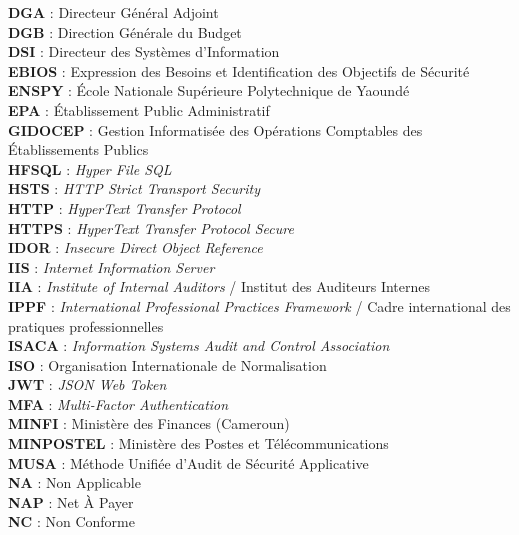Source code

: \documentclass[12pt,a4paper,oneside]{report}
\begin{document}
\textbf{DGA} : Directeur Général Adjoint\\[2pt]
\textbf{DGB} : Direction Générale du Budget\\[2pt]
\textbf{DSI} : Directeur des Systèmes d'Information\\[2pt]
\textbf{EBIOS} : Expression des Besoins et Identification des Objectifs de Sécurité\\[2pt]
\textbf{ENSPY} : École Nationale Supérieure Polytechnique de Yaoundé\\[2pt]
\textbf{EPA} : Établissement Public Administratif\\[2pt]
\textbf{GIDOCEP} : Gestion Informatisée des Opérations Comptables des Établissements Publics\\[2pt]
\textbf{HFSQL} : \textit{Hyper File SQL}\\[2pt]
\textbf{HSTS} : \textit{HTTP Strict Transport Security}\\[2pt]
\textbf{HTTP} : \textit{HyperText Transfer Protocol}\\[2pt]
\textbf{HTTPS} : \textit{HyperText Transfer Protocol Secure}\\[2pt]
\textbf{IDOR} : \textit{Insecure Direct Object Reference}\\[2pt]
\textbf{IIS} : \textit{Internet Information Server}\\[2pt]
\textbf{IIA} : \textit{Institute of Internal Auditors} / Institut des Auditeurs Internes\\[2pt]
\textbf{IPPF} : \textit{International Professional Practices Framework} / Cadre international des pratiques professionnelles\\[2pt]
\textbf{ISACA} : \textit{Information Systems Audit and Control Association}\\[2pt]
\textbf{ISO} : Organisation Internationale de Normalisation\\[2pt]
\textbf{JWT} : \textit{JSON Web Token}\\[2pt]
\textbf{MFA} : \textit{Multi-Factor Authentication}\\[2pt]
\textbf{MINFI} : Ministère des Finances (Cameroun)\\[2pt]
\textbf{MINPOSTEL} : Ministère des Postes et Télécommunications\\[2pt]
\textbf{MUSA} : Méthode Unifiée d'Audit de Sécurité Applicative\\[2pt]
\textbf{NA} : Non Applicable\\[2pt]
\textbf{NAP} : Net À Payer\\[2pt]
\textbf{NC} : Non Conforme\\[2pt]
\end{document}
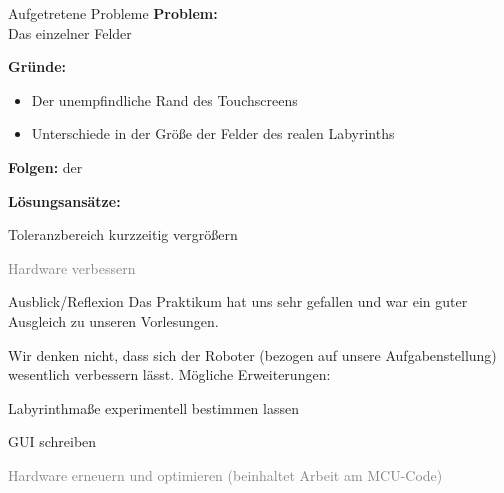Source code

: \documentclass{beamer}
\begin{document}
\begin{frame}[fragile,t]{Aufgetretene Probleme}
\textbf{Problem:}\\
Das  einzelner Felder 

\medskip\noindent
\textbf{Gründe:}
\begin{itemize}
\item Der unempfindliche Rand des Touchscreens
\item Unterschiede in der Größe der Felder des realen Labyrinths
\end{itemize}

\medskip\noindent
\textbf{Folgen:}  der 

\medskip\noindent
\textbf{Lösungsansätze:}
\begin{itemize}
\item Toleranzbereich kurzzeitig vergrößern
\textcolor{gray}{
\item[\textcolor{gray}{$\triangleright$}] Hardware verbessern
}
\end{itemize}
\end{frame}

\begin{frame}[fragile,t]{Ausblick/Reflexion}
Das Praktikum hat uns sehr gefallen und war ein guter Ausgleich zu unseren Vorlesungen.

\medskip\noindent
Wir denken nicht, dass sich der Roboter (bezogen auf unsere Aufgabenstellung) wesentlich verbessern lässt. Mögliche Erweiterungen:
\begin{itemize}
\item Labyrinthmaße experimentell bestimmen lassen
\item GUI schreiben
\textcolor{gray}{
\item[\textcolor{gray}{$\triangleright$}] Hardware erneuern und optimieren (beinhaltet Arbeit am MCU-Code)
}
\end{itemize}
\end{frame}


\end{document}
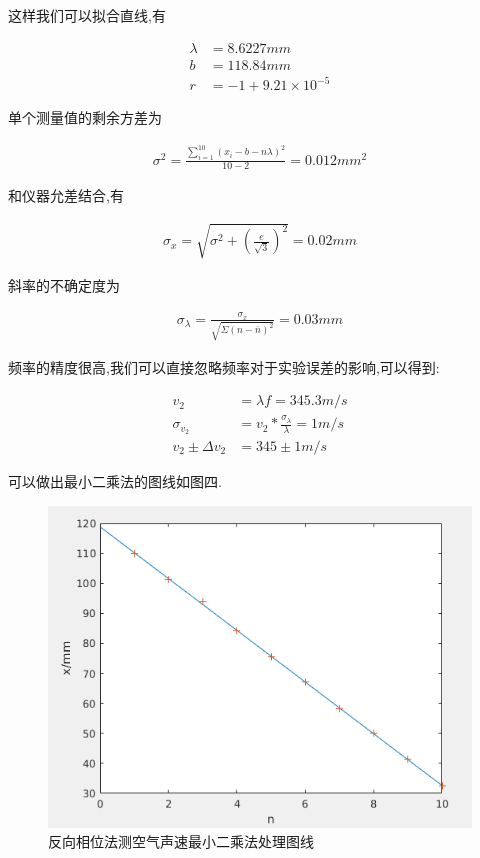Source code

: \documentclass[a4paper,10pt,notitlepage]{article}
\begin{document}
	这样我们可以拟合直线,有
	
\begin{align}
	\lambda &= 8.6227mm \\
	b &= 118.84 mm \\
	r &= -1 + 9.21\times10^{-5}
\end{align}

	单个测量值的剩余方差为
	
\begin{align}
	\sigma ^ 2 = \frac{\sum_{i = 1}^{10}(x_i - b - n\lambda )^2}{10 - 2} = 0.012 mm^2 
\end{align}

	和仪器允差结合,有
	
\begin{align}
	\sigma_x = \sqrt{\sigma^2 + (\frac{e}{\sqrt{3}})^2} = 0.02 mm 
\end{align}

	斜率的不确定度为
	
\begin{align}
	\sigma_{\lambda} = \frac{\sigma_x}{\sqrt{\Sigma(n - \bar{n})^2}} = 0.03mm
\end{align}

	频率的精度很高,我们可以直接忽略频率对于实验误差的影响,可以得到:
	
\begin{align}
	v_2 &= \lambda f = 345.3 m/s \\
	\sigma_{v_2} &= v_2 * \frac{\sigma_{\lambda}}{\lambda} = 1m/s \\
	v_2 \pm \Delta v_2 &= 345 \pm 1m/s
\end{align}

	可以做出最小二乘法的图线如图四.
	
\begin{figure}[h]
	\includegraphics[scale=0.6]{f4.png}
	\caption{反向相位法测空气声速最小二乘法处理图线}
\end{figure}
\end{document}
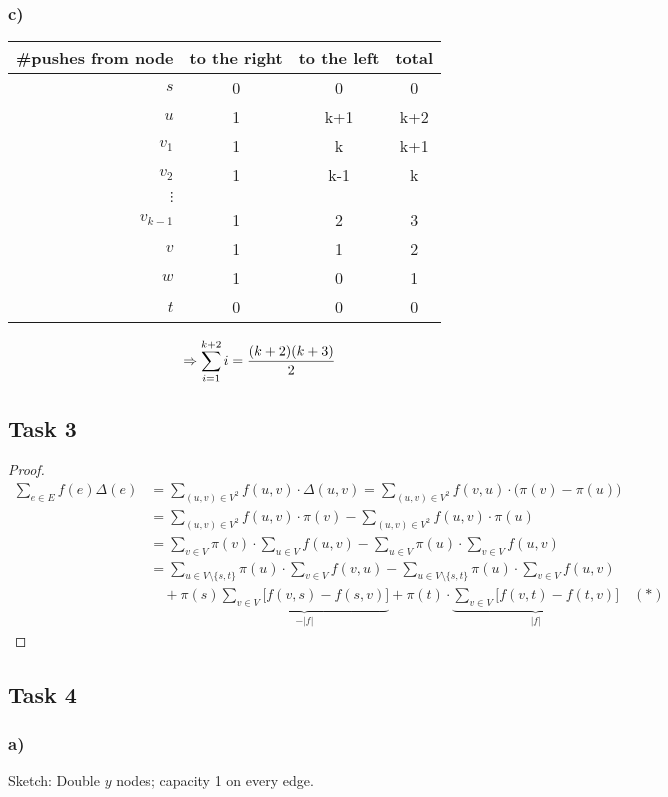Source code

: \documentclass[12pt,oneside,a4paper,parskip=on,fleqn]{scrartcl}
\begin{document}
\subsubsection*{c)}
\begin{center}
\begin{tabular}{r||c|c|c}
	\#pushes from node&	to the right & to the left & total\\\hline\hline
	$s$ & 0 & 0 & 0 \\\hline
	$u$ & 1 & k+1 & k+2 \\\hline
	$v_1$ & 1 & k & k+1 \\\hline
	$v_2$ & 1 & k-1 & k \\
	$\vdots$ &  &  &  \\\hline
	$v_{k-1}$ & 1 & 2 & 3 \\\hline
	$v$ & 1 & 1 & 2 \\\hline
	$w$ & 1 & 0 & 1 \\\hline
	$t$ & 0 & 0 & 0	
\end{tabular}\end{center}
\[
	\Rightarrow \sum_{i=1}^{k+2} i = \frac{(k+2)(k+3)}{2}
\]

\subsection*{Task 3}
\begin{proof}
\begin{align*}
	\sum_{e\in E} f(e) \Delta(e) &= \sum_{(u,v) \in V^2} f(u,v) \cdot \Delta(u,v) = \sum_{(u,v)\in V^2} f(v,u) \cdot \bigl( \pi(v) - \pi(u) \bigr)\\
	&= \sum_{(u,v)\in V^2} f(u,v) \cdot \pi(v) - \sum_{(u,v)\in V^2} f(u,v) \cdot \pi(u)\\
	&= \sum_{v\in V} \pi(v) \cdot \sum_{u\in V} f(u,v) - \sum_{u\in V} \pi(u) \cdot \sum_{v\in V} f(u,v)\\
	&= \sum_{u\in V\setminus\{s,t\}} \pi(u)\cdot \sum_{v\in V} f(v,u) - \sum_{u\in V\setminus\{s,t\}} \pi(u) \cdot \sum_{v\in V} f(u,v)\\
	&\quad+ \pi(s) \underbrace{\sum_{v\in V} \bigl[ f(v,s) - f(s,v) \bigr]}_{-|f|} + \pi(t) \cdot \underbrace{\sum_{v\in V} \bigl[ f(v,t) - f(t,v) \bigr]}_{|f|} \quad (*)
\end{align*}
\end{proof}

\subsection*{Task 4}
\subsubsection*{a)}
Sketch: Double $y$ nodes; capacity 1 on every edge.
\end{document}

────────────────────────────────────────

→ Activity:
With "frac" as the search string, filter the records and return each line that has it.

→ Output below:
	\sigma ^ 2 = \frac{\sum_{i = 1}^{10}(x_i - b - n\lambda )^2}{10 - 2} = 0.012 mm^2 
	\sigma_x = \sqrt{\sigma^2 + (\frac{e}{\sqrt{3}})^2} = 0.02 mm 
	\sigma_{\lambda} = \frac{\sigma_x}{\sqrt{\Sigma(n - \bar{n})^2}} = 0.03mm
	\sigma_{v_2} &= v_2 * \frac{\sigma_{\lambda}}{\lambda} = 1m/s \\
	\Rightarrow \sum_{i=1}^{k+2} i = \frac{(k+2)(k+3)}{2}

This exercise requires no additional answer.